* [GIVEN DATA]:
========================

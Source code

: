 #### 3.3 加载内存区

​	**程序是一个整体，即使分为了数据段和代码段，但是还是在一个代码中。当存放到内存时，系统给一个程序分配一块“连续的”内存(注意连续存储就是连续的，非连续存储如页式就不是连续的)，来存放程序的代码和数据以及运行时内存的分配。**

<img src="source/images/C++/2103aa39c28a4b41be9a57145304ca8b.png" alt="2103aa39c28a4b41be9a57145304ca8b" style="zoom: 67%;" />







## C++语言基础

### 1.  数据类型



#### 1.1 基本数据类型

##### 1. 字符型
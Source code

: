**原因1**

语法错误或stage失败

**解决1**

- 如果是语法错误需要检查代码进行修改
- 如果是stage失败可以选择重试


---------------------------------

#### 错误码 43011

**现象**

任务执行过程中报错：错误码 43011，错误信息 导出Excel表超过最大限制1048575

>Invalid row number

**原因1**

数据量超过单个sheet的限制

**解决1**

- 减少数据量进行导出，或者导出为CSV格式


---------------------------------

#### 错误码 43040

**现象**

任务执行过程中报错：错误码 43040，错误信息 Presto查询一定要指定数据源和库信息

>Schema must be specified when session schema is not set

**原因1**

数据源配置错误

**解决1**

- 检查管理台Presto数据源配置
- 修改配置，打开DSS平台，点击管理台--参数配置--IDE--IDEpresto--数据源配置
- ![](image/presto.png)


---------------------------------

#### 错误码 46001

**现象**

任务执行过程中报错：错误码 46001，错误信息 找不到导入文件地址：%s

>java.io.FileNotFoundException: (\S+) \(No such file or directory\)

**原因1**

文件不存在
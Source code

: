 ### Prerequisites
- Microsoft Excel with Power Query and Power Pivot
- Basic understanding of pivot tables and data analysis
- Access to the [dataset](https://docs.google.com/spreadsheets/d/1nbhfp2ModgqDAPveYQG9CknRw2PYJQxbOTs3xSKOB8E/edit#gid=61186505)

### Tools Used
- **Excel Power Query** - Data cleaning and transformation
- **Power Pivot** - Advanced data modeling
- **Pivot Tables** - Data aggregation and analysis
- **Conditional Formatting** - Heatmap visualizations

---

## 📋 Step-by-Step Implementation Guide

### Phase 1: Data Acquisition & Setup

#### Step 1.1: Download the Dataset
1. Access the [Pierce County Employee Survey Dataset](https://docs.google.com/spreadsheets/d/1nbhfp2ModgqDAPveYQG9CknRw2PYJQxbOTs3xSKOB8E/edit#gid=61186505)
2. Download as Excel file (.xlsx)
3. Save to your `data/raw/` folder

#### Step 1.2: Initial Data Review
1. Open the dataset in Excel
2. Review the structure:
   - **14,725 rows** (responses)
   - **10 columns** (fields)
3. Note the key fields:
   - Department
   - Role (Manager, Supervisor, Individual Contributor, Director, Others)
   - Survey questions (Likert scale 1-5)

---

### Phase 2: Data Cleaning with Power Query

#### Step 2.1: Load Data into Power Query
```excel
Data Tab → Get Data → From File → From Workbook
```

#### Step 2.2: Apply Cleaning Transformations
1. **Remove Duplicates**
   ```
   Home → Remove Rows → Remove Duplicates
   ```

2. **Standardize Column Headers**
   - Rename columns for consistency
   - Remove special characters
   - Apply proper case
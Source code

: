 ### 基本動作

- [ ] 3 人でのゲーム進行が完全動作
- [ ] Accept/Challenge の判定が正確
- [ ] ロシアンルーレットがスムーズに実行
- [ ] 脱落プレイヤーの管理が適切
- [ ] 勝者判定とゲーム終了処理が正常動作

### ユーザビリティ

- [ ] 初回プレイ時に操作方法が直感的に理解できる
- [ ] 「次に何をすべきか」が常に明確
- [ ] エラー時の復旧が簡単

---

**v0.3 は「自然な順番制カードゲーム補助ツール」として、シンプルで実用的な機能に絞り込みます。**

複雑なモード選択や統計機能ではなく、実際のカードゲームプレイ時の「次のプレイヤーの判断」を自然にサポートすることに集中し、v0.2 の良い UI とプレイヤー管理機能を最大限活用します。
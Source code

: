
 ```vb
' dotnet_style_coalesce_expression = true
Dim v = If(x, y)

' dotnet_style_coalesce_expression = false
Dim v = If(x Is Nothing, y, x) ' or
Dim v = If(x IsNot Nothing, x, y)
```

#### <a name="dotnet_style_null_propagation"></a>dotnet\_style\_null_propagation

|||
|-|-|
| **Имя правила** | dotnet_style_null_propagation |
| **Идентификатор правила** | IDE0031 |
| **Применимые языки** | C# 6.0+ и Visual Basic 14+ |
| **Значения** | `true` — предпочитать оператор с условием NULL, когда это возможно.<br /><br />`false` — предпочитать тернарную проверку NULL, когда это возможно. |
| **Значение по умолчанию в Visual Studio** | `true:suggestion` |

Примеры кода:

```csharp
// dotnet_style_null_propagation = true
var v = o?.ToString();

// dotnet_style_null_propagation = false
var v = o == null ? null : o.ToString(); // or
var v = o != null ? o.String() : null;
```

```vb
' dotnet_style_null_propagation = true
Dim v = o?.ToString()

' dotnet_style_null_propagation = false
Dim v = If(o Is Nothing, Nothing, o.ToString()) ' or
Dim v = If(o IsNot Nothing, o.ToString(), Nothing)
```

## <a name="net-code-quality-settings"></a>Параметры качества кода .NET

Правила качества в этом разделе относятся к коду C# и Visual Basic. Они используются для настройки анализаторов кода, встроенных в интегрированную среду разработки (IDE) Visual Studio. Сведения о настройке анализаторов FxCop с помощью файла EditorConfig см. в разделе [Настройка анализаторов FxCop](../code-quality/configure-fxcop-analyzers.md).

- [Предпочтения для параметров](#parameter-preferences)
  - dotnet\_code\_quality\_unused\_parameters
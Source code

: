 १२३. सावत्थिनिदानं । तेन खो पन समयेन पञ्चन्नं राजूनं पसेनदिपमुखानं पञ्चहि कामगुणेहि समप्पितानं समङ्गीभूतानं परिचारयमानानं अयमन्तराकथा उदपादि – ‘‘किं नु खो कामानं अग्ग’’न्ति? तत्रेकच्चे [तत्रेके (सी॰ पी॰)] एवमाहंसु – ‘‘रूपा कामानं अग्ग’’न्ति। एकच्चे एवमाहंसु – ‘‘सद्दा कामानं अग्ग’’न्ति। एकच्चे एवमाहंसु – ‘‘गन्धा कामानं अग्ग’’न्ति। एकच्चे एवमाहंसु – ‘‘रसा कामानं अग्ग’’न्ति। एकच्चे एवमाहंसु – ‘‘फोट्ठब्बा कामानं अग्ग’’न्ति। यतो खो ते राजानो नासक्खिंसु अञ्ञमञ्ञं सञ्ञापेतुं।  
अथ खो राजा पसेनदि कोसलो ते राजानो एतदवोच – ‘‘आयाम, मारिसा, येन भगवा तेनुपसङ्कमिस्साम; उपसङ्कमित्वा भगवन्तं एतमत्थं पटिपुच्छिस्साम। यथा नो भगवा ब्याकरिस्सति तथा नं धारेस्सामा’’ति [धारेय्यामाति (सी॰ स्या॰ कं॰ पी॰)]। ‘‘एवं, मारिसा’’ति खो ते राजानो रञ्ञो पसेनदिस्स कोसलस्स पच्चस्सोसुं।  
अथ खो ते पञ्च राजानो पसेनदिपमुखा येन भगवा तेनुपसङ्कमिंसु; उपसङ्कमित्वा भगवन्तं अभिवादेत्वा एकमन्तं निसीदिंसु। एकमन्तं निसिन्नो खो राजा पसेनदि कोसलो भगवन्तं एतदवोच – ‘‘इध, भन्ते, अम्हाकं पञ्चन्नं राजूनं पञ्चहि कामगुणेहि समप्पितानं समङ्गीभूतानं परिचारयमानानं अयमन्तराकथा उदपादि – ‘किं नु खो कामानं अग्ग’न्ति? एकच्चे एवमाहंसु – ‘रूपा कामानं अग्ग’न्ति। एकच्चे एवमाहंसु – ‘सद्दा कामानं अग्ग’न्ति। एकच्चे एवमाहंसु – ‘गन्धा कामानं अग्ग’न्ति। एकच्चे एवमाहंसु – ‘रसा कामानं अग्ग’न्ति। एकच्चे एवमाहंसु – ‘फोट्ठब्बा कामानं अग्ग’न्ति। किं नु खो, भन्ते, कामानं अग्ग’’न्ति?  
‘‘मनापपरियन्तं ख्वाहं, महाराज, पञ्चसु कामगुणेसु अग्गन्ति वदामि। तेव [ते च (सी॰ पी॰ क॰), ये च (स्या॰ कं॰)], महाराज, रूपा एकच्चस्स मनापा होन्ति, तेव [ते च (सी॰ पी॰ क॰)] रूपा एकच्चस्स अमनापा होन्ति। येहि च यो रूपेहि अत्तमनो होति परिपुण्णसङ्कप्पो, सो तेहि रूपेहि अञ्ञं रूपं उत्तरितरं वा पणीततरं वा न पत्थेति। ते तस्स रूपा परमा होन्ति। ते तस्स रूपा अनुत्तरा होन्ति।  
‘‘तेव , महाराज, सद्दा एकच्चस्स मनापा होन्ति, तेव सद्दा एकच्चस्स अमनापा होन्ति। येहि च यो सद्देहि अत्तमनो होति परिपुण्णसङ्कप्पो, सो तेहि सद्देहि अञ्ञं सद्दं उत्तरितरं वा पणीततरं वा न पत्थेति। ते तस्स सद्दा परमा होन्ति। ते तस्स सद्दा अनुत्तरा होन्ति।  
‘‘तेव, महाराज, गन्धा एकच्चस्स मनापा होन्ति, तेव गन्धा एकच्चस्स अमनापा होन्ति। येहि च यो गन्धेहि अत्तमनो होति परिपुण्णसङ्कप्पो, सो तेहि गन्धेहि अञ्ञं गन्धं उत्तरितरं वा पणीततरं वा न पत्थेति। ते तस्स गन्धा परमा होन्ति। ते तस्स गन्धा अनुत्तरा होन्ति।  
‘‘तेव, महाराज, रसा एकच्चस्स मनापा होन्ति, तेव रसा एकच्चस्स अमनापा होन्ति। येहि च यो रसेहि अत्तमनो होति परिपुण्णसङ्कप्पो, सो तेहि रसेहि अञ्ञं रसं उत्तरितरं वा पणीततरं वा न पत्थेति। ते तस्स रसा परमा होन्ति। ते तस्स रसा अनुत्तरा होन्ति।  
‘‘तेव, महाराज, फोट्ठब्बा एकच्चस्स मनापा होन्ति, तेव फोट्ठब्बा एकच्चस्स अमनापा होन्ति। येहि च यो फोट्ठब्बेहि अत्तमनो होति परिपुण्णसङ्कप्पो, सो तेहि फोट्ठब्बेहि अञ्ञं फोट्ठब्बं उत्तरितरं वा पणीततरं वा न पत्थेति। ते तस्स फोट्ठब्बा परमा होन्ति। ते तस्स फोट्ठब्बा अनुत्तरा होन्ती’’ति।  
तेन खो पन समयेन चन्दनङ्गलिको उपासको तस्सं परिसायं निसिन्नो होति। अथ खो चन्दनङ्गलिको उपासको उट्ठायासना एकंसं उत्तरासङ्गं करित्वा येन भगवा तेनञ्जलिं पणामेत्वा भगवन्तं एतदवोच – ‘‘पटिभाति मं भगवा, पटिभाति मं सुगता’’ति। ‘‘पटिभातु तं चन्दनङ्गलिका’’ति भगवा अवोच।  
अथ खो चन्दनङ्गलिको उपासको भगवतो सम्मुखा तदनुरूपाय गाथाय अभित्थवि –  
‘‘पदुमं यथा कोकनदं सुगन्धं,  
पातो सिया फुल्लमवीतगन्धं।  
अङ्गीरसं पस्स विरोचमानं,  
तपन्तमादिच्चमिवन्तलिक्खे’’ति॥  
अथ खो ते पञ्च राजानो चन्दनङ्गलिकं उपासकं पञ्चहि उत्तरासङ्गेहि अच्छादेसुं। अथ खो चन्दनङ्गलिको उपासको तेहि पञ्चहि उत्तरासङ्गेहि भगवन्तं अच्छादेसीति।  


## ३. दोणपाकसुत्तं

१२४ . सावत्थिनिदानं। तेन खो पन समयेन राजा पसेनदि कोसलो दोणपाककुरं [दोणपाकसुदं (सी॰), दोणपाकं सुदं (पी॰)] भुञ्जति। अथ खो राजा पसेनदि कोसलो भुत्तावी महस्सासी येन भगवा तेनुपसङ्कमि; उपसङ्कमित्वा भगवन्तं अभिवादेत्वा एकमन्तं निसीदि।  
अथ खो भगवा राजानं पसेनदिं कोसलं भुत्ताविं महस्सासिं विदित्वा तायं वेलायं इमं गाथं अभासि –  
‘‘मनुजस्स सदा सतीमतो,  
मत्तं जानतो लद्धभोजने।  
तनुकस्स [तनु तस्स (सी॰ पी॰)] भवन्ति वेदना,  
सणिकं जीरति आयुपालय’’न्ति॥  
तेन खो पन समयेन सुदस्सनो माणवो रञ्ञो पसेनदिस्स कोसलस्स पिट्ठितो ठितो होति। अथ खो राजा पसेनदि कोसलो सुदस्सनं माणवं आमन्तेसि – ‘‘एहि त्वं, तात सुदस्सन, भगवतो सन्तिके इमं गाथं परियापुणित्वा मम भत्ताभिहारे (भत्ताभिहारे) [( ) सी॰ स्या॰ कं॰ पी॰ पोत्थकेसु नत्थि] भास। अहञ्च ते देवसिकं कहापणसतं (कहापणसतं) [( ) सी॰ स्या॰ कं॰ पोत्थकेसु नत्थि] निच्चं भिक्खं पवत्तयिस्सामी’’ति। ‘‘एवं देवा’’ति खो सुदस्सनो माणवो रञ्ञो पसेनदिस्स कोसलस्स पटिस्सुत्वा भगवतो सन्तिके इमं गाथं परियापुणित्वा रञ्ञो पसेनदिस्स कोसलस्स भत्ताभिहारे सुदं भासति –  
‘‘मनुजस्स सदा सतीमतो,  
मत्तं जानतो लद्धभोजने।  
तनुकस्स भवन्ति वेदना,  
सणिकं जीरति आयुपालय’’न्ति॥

========================

* [TASK BRIEF]: The answer is the lines above between the line holding "#### Step 1.2: Initial Data Review" and the line holding "- Remove special characters", inclusive, each written out exactly, and no others.

* [ANSWER TO THIS TASK]:
#### Step 1.2: Initial Data Review
1. Open the dataset in Excel
2. Review the structure:
   - **14,725 rows** (responses)
   - **10 columns** (fields)
3. Note the key fields:
   - Department
   - Role (Manager, Supervisor, Individual Contributor, Director, Others)
   - Survey questions (Likert scale 1-5)

---

### Phase 2: Data Cleaning with Power Query

#### Step 2.1: Load Data into Power Query
```excel
Data Tab → Get Data → From File → From Workbook
```

#### Step 2.2: Apply Cleaning Transformations
1. **Remove Duplicates**
   ```
   Home → Remove Rows → Remove Duplicates
   ```

2. **Standardize Column Headers**
   - Rename columns for consistency
   - Remove special characters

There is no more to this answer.